We are often asked, “How can I retire early and take money out of my 401k, 403(b),TSP, 457 plan and/or IRA without paying IRS the extra 10% “early withdrawal penalty” because I am NOT age 59 ½ yet?”

how 72t works women workforce small badgeIt’s very easy to do. We have done it many times for our clients nationwide! The Internal Revenue Service (IRS) has a rule called 72t, “Substantially Equally Periodic Payments or (SEPP),” and when specific criteria are met by using the 72(t) rule, it eliminates the 10% early withdrawal penalty normally due for withdrawals from an individual retirement account, 401(k), TSP, 403(b), or 457 plan prior to age 59 ½.

How a 72t Works

Here’s how it works. Let’s say you are still working but want/need to retire (let’s say in this example) at the age of 54. First you quit working. Then you ROLL your 401k into an IRA. After completing the rollover, you apply for a 72t substantially equal periodic payments (SEPP). The IRS will offer you (3) optional payout methods. The (3) IRS payout methods will tell you how much the “substantially equal periodic payments” (SEPP) will be based on your age, the age of your beneficiary, the amount of money you have, the % rate used for the calculation and how long they expect you to live (based on the IRS mortality tables).

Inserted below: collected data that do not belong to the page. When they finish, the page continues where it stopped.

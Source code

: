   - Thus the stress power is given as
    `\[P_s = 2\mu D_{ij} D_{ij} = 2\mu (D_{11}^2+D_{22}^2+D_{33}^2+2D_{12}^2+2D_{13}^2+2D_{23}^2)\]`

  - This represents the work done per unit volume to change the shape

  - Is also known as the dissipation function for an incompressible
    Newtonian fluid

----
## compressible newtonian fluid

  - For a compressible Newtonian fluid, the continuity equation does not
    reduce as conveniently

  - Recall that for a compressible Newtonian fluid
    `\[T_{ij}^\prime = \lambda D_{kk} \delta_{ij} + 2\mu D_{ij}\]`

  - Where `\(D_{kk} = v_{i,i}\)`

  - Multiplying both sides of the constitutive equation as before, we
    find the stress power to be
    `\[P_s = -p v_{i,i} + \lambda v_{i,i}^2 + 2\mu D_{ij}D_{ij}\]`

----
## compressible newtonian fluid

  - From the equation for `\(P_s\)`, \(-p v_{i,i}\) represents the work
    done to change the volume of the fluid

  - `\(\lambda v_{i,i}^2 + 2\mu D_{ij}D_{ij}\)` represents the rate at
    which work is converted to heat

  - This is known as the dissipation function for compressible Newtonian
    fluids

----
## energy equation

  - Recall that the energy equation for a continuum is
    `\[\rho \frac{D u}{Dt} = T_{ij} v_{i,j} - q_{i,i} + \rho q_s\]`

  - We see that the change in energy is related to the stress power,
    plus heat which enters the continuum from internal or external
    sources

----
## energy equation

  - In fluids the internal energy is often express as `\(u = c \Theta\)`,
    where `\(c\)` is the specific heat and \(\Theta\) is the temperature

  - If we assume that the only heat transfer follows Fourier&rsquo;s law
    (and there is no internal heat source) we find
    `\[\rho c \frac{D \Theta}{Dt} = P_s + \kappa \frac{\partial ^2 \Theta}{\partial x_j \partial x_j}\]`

Here are the (3) methods that can be used to calculate your 72t income:

  • Minimum Distribution Method
  • Amortization Method
  • Annuitization Method

The 72(t) rule is, once completing a rollover and a 72t is setup to pay out an income stream, it must continue until the age of 59 ½ has been reached or for a minimum of 5 years, whichever comes last. For example, if you start a 72t at the age of 57, it must run until you are age 62, then it stops. If you are age 50, then it runs until you reach age 59 ½, then it stops.

After the 72t has stopped, then of course you can take out of your IRA any amount you might desire or require. We need to point out, just for clarification, that all the 72t income you receive is “income taxable” at your applicable ordinary income tax rate but without any added penalty.

Can multiple retirement savings accounts and vehicles
be used for a 72t distribution?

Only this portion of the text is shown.